Unfortunately... Aquafaba isn't kosher for Passover for Ashkenazi jews. Beans are not permitted, I'm guessing originally because they can be used to make delicious high-protein flours. Northern European rabbis weren't familiar with bean flours, so they continued the dried bean ban on grounds that beans caused flatulence, so, non-permitted fermentation. Alas, no beany vegan Passover treats for most of my friends.
posted by Dreidl at 11:44 AM on January 13, 2016 [1 favorite]

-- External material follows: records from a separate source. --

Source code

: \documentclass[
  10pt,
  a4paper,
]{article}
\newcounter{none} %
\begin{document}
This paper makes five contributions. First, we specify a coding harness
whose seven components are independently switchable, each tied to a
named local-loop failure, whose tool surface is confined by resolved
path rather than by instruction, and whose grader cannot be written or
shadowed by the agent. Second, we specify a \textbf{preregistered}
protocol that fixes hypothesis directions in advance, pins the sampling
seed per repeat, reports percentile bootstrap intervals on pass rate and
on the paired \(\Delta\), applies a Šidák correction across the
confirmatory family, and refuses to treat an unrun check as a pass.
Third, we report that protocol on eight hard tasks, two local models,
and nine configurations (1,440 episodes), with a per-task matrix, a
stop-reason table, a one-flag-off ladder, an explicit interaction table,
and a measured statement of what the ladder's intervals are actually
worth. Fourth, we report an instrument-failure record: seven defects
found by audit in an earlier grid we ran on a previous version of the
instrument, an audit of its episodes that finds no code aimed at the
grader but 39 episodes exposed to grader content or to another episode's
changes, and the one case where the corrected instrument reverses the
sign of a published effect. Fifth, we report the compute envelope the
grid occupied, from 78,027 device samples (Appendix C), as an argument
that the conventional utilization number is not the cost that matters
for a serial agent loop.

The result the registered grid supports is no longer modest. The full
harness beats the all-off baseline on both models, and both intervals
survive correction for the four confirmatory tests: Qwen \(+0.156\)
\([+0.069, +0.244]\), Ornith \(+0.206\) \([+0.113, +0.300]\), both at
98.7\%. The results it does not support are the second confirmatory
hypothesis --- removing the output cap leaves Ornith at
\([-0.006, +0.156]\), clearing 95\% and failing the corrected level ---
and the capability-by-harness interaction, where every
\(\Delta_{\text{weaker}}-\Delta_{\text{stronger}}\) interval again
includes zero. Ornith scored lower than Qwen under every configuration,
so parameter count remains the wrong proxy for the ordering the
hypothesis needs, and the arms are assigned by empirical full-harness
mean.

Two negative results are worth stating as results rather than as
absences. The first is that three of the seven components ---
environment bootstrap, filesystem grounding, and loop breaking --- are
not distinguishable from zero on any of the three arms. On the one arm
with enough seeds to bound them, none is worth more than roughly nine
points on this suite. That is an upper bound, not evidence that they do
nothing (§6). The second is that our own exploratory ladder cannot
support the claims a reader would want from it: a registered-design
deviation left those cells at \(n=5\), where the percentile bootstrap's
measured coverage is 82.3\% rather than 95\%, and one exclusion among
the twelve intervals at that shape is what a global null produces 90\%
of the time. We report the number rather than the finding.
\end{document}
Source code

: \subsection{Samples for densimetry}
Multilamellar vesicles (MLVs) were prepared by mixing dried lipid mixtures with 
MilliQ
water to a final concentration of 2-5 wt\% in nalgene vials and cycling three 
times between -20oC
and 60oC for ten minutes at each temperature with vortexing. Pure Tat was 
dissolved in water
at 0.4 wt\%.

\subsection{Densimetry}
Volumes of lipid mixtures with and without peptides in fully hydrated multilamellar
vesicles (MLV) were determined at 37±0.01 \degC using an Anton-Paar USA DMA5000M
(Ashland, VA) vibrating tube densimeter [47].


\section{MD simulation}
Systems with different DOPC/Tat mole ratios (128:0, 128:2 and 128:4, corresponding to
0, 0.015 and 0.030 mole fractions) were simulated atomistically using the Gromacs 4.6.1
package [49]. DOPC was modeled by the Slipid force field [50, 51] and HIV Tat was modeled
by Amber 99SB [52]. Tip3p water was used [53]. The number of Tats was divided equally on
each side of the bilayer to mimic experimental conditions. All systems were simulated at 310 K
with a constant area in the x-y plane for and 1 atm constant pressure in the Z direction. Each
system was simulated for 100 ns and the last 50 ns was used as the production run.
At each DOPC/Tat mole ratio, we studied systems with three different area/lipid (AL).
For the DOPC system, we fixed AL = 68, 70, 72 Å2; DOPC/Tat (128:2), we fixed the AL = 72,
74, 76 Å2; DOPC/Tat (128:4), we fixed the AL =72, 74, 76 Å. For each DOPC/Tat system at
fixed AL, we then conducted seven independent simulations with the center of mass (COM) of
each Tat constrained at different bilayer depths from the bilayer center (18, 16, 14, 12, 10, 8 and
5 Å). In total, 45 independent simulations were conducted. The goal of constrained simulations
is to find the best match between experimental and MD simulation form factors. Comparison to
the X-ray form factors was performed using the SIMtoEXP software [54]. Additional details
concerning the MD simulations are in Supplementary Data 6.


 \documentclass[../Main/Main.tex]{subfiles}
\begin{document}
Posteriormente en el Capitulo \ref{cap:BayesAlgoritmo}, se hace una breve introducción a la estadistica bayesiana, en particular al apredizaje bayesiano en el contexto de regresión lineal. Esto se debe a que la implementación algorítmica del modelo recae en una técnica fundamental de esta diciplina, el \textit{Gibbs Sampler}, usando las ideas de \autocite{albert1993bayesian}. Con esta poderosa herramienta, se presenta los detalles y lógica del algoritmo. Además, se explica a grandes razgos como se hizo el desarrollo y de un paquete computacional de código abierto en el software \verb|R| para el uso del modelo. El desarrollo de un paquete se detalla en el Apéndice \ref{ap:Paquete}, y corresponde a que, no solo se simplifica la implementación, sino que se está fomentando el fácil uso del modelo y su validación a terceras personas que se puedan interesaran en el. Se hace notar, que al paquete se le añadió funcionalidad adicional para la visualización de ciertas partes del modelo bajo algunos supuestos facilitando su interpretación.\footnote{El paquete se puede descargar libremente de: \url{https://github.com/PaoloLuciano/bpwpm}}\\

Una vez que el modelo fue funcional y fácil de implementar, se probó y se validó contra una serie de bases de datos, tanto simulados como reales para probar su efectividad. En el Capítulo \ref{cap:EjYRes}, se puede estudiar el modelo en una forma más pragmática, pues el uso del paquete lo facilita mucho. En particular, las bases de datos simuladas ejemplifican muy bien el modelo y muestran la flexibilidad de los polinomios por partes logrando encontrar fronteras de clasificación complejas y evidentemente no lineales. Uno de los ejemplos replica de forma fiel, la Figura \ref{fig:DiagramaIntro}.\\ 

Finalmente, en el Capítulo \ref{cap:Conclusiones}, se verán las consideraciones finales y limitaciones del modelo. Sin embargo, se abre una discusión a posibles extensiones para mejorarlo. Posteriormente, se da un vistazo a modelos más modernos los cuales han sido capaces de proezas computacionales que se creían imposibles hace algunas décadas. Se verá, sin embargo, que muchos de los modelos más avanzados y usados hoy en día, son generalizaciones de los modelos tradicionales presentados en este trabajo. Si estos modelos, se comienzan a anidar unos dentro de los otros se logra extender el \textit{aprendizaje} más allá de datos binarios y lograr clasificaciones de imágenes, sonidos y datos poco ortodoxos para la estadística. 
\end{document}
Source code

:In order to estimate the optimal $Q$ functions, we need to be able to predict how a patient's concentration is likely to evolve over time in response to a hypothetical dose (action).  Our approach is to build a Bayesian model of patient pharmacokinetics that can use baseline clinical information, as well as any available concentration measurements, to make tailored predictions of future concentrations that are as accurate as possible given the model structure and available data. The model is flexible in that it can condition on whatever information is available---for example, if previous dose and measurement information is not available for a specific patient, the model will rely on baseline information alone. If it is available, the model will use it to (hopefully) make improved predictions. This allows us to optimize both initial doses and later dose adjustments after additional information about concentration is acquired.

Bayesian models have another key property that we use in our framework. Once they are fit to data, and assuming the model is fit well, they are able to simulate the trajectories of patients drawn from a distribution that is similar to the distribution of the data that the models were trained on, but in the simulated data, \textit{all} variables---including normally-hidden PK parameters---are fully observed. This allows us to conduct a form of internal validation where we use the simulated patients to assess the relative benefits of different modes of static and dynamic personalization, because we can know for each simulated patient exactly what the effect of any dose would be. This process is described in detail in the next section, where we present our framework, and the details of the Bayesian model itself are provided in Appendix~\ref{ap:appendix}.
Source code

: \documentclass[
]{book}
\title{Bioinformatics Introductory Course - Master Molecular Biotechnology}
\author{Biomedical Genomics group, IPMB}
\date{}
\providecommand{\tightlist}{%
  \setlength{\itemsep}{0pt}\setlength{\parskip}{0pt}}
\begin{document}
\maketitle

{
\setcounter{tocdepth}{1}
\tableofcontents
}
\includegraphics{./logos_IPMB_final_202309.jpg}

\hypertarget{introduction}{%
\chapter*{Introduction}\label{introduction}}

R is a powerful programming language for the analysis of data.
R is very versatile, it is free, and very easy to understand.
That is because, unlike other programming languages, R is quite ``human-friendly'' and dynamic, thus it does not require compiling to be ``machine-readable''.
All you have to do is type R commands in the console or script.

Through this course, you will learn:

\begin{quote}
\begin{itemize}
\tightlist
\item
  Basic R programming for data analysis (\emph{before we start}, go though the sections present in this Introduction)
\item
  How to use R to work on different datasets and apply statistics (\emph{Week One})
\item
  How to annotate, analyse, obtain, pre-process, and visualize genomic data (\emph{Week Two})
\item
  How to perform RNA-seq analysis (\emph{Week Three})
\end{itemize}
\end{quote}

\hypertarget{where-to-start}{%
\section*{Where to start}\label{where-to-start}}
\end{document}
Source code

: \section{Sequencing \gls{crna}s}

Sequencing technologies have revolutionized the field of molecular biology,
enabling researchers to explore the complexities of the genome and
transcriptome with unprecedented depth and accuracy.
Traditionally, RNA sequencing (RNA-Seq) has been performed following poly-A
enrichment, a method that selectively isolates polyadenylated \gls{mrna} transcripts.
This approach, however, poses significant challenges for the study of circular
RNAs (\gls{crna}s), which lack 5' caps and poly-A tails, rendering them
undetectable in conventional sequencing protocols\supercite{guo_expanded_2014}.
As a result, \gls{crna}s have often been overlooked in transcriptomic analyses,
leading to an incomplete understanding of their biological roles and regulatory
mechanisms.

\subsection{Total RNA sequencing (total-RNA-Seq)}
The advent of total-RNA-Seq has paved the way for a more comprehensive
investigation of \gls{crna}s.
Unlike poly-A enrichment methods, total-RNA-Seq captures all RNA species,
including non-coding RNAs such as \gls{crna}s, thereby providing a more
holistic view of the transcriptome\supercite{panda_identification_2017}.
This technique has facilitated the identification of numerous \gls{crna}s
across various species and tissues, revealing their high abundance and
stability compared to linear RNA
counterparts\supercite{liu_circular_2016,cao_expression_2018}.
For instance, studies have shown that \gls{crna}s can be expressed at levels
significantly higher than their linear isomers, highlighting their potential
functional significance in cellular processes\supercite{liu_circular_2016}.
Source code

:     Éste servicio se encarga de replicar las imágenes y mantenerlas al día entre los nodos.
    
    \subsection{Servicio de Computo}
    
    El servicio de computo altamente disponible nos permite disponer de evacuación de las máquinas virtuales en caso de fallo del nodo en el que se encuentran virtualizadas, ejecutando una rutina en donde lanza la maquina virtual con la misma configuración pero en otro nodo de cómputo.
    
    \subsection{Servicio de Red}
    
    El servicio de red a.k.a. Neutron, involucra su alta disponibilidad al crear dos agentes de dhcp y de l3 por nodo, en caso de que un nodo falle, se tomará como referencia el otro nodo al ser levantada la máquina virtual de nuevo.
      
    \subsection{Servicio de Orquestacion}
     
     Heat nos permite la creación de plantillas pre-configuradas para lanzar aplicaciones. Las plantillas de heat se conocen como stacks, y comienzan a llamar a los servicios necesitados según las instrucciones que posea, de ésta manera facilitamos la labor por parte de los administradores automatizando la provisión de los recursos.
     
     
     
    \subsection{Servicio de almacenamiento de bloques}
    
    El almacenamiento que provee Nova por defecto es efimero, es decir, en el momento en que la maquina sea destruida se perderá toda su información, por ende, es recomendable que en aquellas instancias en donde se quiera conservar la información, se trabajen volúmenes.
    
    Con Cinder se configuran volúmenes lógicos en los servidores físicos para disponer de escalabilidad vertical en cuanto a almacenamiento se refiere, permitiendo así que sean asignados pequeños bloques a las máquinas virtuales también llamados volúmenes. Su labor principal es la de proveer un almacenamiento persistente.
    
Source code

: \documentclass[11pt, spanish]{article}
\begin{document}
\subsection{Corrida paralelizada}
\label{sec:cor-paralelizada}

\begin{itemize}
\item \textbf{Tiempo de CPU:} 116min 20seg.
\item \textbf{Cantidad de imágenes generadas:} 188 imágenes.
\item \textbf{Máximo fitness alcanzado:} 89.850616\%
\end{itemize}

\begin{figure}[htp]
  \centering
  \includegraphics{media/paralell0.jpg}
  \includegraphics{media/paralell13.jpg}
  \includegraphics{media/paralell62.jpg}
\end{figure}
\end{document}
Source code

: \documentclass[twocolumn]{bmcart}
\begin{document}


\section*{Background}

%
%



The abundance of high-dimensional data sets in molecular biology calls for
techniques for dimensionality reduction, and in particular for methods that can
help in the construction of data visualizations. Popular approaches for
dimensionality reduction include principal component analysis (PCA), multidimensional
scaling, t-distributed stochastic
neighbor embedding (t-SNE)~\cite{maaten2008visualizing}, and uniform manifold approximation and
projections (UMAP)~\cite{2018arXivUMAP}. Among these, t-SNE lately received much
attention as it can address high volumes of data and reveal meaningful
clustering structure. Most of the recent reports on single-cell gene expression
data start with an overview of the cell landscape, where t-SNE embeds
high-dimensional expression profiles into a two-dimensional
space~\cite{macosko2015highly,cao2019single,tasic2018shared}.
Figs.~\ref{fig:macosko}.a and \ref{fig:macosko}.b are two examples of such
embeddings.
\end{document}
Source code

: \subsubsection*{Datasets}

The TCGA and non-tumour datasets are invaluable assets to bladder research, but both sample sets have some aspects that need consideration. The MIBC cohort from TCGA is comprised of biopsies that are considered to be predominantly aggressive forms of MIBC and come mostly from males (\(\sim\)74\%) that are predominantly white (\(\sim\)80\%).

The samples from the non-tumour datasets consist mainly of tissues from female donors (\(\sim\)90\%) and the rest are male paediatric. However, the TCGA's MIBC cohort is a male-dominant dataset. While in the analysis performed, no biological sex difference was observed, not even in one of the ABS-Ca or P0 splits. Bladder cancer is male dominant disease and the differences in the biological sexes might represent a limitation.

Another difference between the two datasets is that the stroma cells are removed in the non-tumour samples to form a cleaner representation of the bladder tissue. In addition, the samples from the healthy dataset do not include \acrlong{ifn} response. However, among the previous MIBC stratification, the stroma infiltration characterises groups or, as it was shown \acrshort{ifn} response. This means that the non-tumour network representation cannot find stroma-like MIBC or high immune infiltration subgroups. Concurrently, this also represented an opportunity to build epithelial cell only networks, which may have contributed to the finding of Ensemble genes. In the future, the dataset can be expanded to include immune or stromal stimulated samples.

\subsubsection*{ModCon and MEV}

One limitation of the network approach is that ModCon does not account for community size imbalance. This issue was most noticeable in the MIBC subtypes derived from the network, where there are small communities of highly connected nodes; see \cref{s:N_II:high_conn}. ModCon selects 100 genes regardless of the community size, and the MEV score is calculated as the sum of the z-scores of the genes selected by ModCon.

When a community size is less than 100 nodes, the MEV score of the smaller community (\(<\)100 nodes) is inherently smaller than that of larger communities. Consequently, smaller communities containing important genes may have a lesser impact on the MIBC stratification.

I want to try this with azuki aquafaba, because baked mochi with red bean paste is almost a staple here.
posted by salix at 9:29 PM on January 19, 2016


I'm trying it tonight! They're in the oven now, and while they did have a slight smell of bean (I used the salted kind of chickpeas, it turns out) they did indeed fluff up just like egg whites! In the kitchen aid, it took only a few minutes to get stiff peaks - longer than egg whites, but not disastrously long, considering I had a robot to do the beating for me.

So! I will check 'em out in like an hour and a half, while my wife is busy peeling the chickpeas for some hummus. Thank you for this thread, which educated me about this new possibility for vegan cookery!
posted by Greg Nog at 5:28 PM on January 25, 2016 [3 favorites]


They're good! A little tart, a tiny hint of a sourness, but just a bit, and a fine balance to the sweetness. No bean flavor to speak of. Texture is almost identical to egg-based meringues, though these feel a little quicker to melt down on my tongue as soon as I take a bite. I like the egg kind better, but these aren't bad.
posted by Greg Nog at 1:33 PM on January 26, 2016


It occurs to me that the sourness might be an overuse of Cream of Tartar, is all, not an inherent quality of the aquafaba. Next time, I think less sugar, less cream of tartar. Since I don't particularly love meringues or eat vegan anyway, this is currently just an interesting way to stretch cans of chickpeas, but perhaps if I get better at making these, they can be a standby treat for my vegan pals!
posted by Greg Nog at 1:37 PM on January 26, 2016


Sara C.On the other hand, I recently had delicious vegan Ramen with a vegan egg that looked and tasted SO REAL.

amtho: Does anybody have a recipe for that?

This video tutorial for vegan Loco Moco (Hawaiian dish) shows you how to make a vegan [fried] egg, including how to get the spherified yolk. It looks very fiddly but pretty neat! No idea how it tastes, though.